The National Bowling Academy mentions that storing your bowling ball in the trunk of your car is a mistake. I’m sure that many people have done this.. But you’re not going to ruin a bowling ball if you leave in your car on occasion.

It might not be obvious at first, but there are many different reasons why keeping your ball in a car isn’t ideal.

  • Your car accentuates the temperature. For example, if it’s hot outside, it’ll be much hotter in your vehicle. Windows and metal have terrible insulation ratings, so your bowling ball will get cracked or oily from the extreme temperatures.
  • When you’re driving, the ball and bag will bounce around. Not only is this process dangerous in case of an accident, but it’s also damaging to the ball.
  • Vehicles can get quite humid.

Maintain the Temperature

Temperature plays a huge role in the longevity of a bowling ball. When left outside in a car or in the garage, they’re going to face some serious problems. Think of a bowling ball as a sensitive surface rather than the tough, rugged design that it appears to be.
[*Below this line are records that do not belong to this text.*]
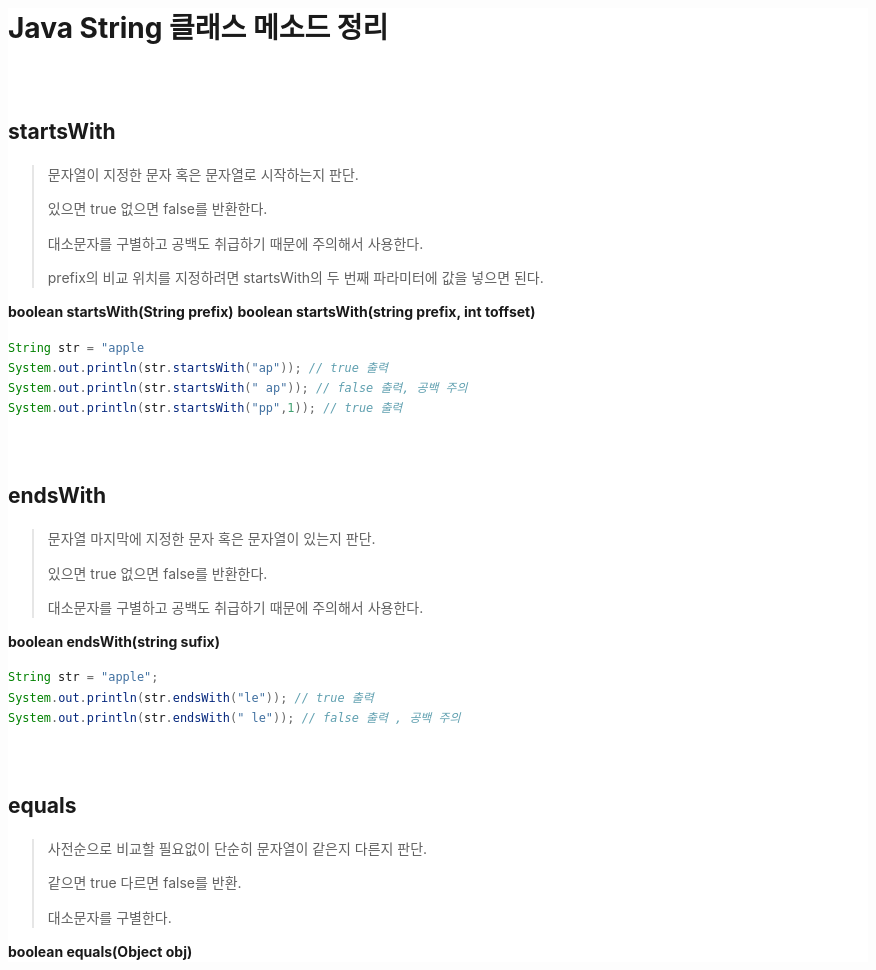 # Java String 클래스 메소드 정리

<br/>

## startsWith

> 문자열이 지정한 문자 혹은 문자열로 시작하는지 판단. 
>
> 있으면 true 없으면 false를 반환한다. 
>
> 대소문자를 구별하고 공백도 취급하기 때문에 주의해서 사용한다. 
>
> prefix의 비교 위치를 지정하려면 startsWith의 두 번째 파라미터에 값을 넣으면 된다. 

**boolean startsWith(String prefix)**
**boolean startsWith(string prefix, int toffset)**

```java
String str = "apple
System.out.println(str.startsWith("ap")); // true 출력
System.out.println(str.startsWith(" ap")); // false 출력, 공백 주의
System.out.println(str.startsWith("pp",1)); // true 출력
```

<br/>

## endsWith

> 문자열 마지막에 지정한 문자 혹은 문자열이 있는지 판단. 
>
> 있으면 true 없으면 false를 반환한다. 
>
> 대소문자를 구별하고 공백도 취급하기 때문에 주의해서 사용한다.

**boolean endsWith(string sufix)**

```java
String str = "apple";
System.out.println(str.endsWith("le")); // true 출력
System.out.println(str.endsWith(" le")); // false 출력 , 공백 주의
```

<br/>

## equals

> 사전순으로 비교할 필요없이 단순히 문자열이 같은지 다른지 판단.
>
> 같으면 true 다르면 false를 반환.
>
> 대소문자를 구별한다.

**boolean equals(Object obj)**
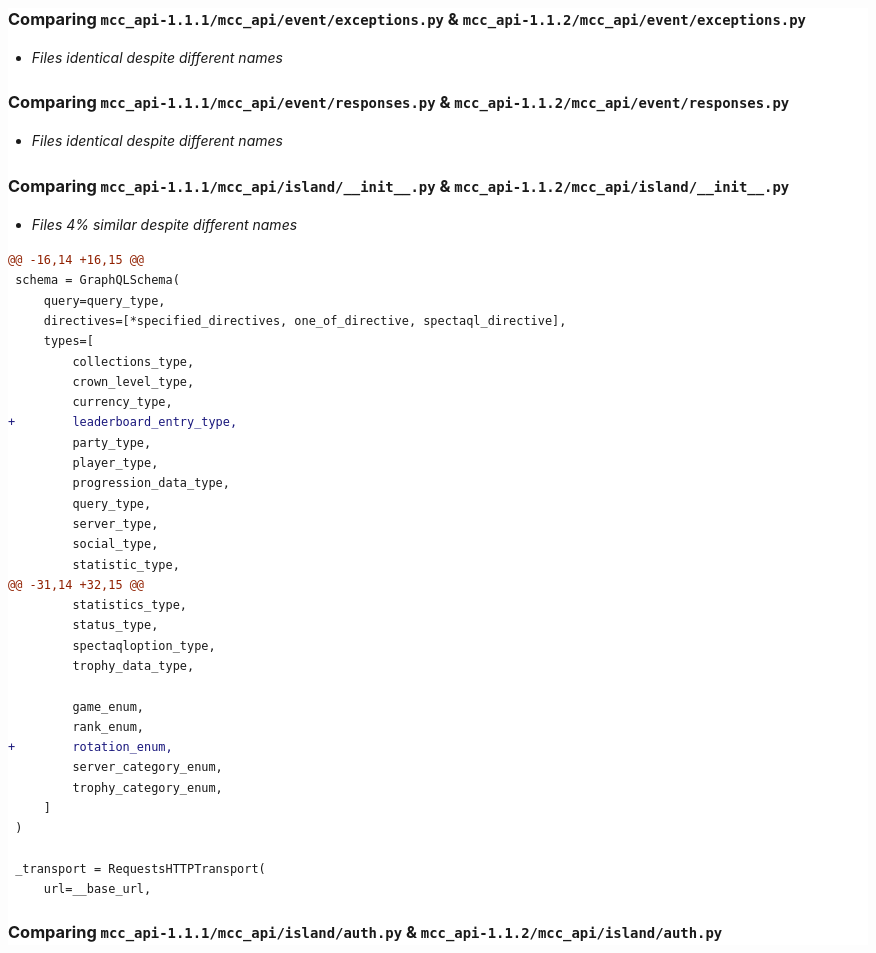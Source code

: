 ### Comparing `mcc_api-1.1.1/mcc_api/event/exceptions.py` & `mcc_api-1.1.2/mcc_api/event/exceptions.py`

 * *Files identical despite different names*

### Comparing `mcc_api-1.1.1/mcc_api/event/responses.py` & `mcc_api-1.1.2/mcc_api/event/responses.py`

 * *Files identical despite different names*

### Comparing `mcc_api-1.1.1/mcc_api/island/__init__.py` & `mcc_api-1.1.2/mcc_api/island/__init__.py`

 * *Files 4% similar despite different names*

```diff
@@ -16,14 +16,15 @@
 schema = GraphQLSchema(
     query=query_type,
     directives=[*specified_directives, one_of_directive, spectaql_directive],
     types=[
         collections_type,
         crown_level_type,
         currency_type,
+        leaderboard_entry_type,
         party_type,
         player_type,
         progression_data_type,
         query_type,
         server_type,
         social_type,
         statistic_type,
@@ -31,14 +32,15 @@
         statistics_type,
         status_type,
         spectaqloption_type,
         trophy_data_type,
 
         game_enum,
         rank_enum,
+        rotation_enum,
         server_category_enum,
         trophy_category_enum,
     ]
 )
 
 _transport = RequestsHTTPTransport(
     url=__base_url,
```

### Comparing `mcc_api-1.1.1/mcc_api/island/auth.py` & `mcc_api-1.1.2/mcc_api/island/auth.py`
Bowling balls are easily harmed by freezing or burning temperatures. If you leave them anywhere that’s not controlled, they’re going to crack. A simple change from hot to room temperature can make the ball warp and become discolored. The resin isn’t made to withstand such alterations.

The good news is that it’s quite easy to maintain the temperature. There are all sorts of options at your disposal, such as using a thermostat or running the air conditioner. Some people go as far as insulating the storage unit, which is an excellent option if you’re able to do it. Note that insulation only works if it’s airtight.

Avoid the mistake of using a space heater. Some people believe that it’s worth using a localized heat source when it’s freezing. As many experienced bowlers will claim, indoors and wrapped in something soft is likely the best solution.

Control the Humidity

Much like the temperature of where it’s stored, your bowling ball needs to be in a humidity-controlled environment. Humidity can be bad when it’s too high or too low, so you won’t be able to rely on either extreme side to make it work. Below, you’ll find two top-notch choices to maintain the humidity.

  • Get a dehumidifier. If you live in a humid climate, such as those near the coast, then a dehumidifier will remove excess moisture from the air without drying out the bowling ball. Keep it within the same room, but don’t place it right next to the bowling ball.
  • Use an airtight container. You’ll learn more about this option later in the article, but take note that an airtight seal will prevent the ball from getting too humid, oily, or dry. It’s also a great way to keep the bowling ball from getting tipped over or bumped too many times while it’s being stored for a long time.

If you’re not able to try either of these options, remember that a towel is just as effective. Every couple of weeks, pull out the bowling ball and wipe it down to remove the moisture. It’s not too challenging, and there’s nothing crazy or unexpected involved to combat humidity. Keep it on your calendar and stick to the schedule.

Consider Wrapping the Ball

In fact, don’t just consider it. Do it! Use a towel or bubble wrap whenever you’re storing your bowling balls. This tip is important for all lengths of time, not just long-term storage. You shouldn’t ever leave a bowling ball sitting around without wrapping it. Use a bath towel or another clean microfiber cloth.

Why should you wrap the ball? Well, there are many benefits. For example, it prevents the ball from getting knocked around. Bowling balls are meant for rolling, which is something that shouldn’t surprise you a bit. If they’re left in a towel, they’re much less likely to roll around, which keeps them from getting away from you.

Another reason that you should wrap a bowling ball is that it adds a layer of padding. They’re not meant to be knocked around, especially by other bowling balls. Keep them individually wrapped and sealed away from anything else that might cause scratches and cracks. Some bowling balls come with an anti-scratch seal, but why risk it?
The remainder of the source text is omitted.